(Excerpts from a dataset)
·····
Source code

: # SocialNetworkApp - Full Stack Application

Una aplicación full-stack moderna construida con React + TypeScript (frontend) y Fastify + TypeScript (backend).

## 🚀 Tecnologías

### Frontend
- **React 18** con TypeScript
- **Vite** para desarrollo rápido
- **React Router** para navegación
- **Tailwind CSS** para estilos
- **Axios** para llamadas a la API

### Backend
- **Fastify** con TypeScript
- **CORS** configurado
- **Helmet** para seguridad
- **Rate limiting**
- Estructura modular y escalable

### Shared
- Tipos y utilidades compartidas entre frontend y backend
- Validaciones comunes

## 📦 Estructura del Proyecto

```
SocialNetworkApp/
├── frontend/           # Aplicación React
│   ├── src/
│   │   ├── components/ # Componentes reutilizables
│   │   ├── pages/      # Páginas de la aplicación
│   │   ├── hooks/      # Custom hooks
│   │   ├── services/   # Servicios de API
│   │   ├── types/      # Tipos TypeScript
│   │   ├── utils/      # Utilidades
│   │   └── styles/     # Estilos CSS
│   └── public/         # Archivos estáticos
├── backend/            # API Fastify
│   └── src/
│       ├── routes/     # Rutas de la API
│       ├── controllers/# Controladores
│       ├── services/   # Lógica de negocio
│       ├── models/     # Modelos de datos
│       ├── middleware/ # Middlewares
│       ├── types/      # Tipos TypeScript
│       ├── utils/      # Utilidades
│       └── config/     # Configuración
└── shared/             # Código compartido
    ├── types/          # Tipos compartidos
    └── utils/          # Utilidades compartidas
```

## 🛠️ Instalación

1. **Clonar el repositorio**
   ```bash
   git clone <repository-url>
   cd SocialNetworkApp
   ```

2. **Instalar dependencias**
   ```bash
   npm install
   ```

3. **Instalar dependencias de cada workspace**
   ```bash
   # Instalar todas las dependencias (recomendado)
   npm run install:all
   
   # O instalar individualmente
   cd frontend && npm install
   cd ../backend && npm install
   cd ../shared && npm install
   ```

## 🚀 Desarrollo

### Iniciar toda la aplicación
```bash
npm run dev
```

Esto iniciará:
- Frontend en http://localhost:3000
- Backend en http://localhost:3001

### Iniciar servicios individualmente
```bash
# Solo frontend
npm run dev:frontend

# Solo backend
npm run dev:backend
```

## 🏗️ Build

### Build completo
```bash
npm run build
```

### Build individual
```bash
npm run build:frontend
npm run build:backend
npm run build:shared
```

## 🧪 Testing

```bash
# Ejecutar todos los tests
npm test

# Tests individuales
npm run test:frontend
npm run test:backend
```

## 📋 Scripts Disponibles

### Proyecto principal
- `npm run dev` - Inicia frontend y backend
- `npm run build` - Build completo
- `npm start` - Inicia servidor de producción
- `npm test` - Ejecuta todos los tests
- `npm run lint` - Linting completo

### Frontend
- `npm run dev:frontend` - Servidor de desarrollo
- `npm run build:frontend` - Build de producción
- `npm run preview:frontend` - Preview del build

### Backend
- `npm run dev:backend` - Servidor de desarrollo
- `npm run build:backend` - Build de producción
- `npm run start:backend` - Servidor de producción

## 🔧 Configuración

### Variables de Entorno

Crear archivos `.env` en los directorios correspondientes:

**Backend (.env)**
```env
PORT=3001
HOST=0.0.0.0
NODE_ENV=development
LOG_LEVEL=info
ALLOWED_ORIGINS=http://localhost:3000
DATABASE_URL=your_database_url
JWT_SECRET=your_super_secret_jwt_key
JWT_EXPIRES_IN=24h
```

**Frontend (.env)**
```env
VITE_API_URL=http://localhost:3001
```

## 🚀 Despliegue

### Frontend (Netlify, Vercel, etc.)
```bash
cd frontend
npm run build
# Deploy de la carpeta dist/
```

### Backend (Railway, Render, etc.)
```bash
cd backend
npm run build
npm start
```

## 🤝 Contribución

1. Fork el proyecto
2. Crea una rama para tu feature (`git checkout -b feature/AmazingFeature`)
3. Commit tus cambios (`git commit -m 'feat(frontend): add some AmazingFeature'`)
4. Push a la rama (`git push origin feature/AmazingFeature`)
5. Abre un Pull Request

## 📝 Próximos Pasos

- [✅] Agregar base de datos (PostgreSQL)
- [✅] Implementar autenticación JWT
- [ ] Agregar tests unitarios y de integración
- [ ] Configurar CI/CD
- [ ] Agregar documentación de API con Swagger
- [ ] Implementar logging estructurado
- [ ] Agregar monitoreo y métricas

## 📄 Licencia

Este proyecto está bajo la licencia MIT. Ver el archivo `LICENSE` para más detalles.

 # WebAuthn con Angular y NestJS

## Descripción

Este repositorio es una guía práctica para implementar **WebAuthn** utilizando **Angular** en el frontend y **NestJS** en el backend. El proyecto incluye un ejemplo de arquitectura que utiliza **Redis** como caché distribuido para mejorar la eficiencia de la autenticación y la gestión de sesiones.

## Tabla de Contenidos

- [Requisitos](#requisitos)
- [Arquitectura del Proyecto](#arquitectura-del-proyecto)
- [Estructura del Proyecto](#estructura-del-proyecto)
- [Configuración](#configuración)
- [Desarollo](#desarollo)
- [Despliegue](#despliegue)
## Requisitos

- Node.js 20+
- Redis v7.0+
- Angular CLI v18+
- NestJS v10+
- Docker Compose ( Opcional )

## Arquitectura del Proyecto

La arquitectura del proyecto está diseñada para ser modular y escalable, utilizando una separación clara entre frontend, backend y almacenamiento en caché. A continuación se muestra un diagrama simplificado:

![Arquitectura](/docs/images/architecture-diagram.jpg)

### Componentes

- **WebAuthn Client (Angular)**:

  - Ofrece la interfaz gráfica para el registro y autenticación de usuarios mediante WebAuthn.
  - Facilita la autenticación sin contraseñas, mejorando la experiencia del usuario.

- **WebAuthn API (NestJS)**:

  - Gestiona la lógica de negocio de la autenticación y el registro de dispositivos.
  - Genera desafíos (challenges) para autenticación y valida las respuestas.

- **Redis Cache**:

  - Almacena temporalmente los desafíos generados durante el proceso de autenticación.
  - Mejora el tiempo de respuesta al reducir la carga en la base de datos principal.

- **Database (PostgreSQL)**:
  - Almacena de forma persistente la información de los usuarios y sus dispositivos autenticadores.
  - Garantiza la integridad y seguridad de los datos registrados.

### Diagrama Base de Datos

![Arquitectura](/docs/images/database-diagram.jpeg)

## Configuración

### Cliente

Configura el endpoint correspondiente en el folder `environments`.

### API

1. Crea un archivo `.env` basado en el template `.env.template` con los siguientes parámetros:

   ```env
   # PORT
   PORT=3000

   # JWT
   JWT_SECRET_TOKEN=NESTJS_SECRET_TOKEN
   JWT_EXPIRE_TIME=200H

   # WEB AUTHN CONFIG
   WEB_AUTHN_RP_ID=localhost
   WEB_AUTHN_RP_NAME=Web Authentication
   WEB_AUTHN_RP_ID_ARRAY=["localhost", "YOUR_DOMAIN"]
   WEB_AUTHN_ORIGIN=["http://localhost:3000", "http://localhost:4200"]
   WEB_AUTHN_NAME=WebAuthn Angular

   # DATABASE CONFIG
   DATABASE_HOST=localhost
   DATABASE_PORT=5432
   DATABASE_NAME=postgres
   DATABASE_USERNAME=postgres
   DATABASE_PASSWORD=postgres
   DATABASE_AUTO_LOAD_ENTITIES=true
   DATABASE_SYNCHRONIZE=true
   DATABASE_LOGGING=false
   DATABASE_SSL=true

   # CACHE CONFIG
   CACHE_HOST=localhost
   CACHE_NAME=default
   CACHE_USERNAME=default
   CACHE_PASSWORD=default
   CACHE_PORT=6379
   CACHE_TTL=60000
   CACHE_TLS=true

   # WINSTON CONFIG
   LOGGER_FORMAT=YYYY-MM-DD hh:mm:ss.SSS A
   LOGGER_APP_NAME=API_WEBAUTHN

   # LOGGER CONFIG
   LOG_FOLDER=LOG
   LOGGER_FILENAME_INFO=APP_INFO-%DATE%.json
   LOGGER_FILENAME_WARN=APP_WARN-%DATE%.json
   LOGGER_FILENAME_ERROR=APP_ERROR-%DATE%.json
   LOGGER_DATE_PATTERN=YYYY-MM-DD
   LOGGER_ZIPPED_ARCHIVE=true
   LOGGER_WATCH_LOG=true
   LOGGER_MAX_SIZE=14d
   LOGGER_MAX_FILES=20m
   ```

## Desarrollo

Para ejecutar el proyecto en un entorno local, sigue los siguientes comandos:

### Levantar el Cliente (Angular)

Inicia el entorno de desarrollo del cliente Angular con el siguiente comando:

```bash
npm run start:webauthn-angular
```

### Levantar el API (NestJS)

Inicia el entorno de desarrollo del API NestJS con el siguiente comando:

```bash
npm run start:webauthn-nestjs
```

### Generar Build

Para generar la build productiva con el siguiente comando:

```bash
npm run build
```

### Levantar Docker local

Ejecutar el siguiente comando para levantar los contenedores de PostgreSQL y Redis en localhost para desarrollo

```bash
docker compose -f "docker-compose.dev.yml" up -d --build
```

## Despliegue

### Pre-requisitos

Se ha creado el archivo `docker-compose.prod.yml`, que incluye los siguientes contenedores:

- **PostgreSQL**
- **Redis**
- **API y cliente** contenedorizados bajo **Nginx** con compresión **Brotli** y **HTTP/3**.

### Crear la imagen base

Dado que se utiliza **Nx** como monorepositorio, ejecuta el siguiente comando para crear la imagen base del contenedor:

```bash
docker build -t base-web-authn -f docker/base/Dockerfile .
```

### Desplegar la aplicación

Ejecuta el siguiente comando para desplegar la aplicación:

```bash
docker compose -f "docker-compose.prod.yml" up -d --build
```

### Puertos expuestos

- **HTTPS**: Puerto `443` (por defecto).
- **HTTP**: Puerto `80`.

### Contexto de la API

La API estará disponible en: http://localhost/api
·····
(Brief) Begin with the line above that has "## Descripción" and continue through the line that has "- [Arquitectura del", setting each one down exactly. Stop there.

(Exercise output)
## Descripción

Este repositorio es una guía práctica para implementar **WebAuthn** utilizando **Angular** en el frontend y **NestJS** en el backend. El proyecto incluye un ejemplo de arquitectura que utiliza **Redis** como caché distribuido para mejorar la eficiencia de la autenticación y la gestión de sesiones.

## Tabla de Contenidos

- [Requisitos](#requisitos)
- [Arquitectura del Proyecto](#arquitectura-del-proyecto)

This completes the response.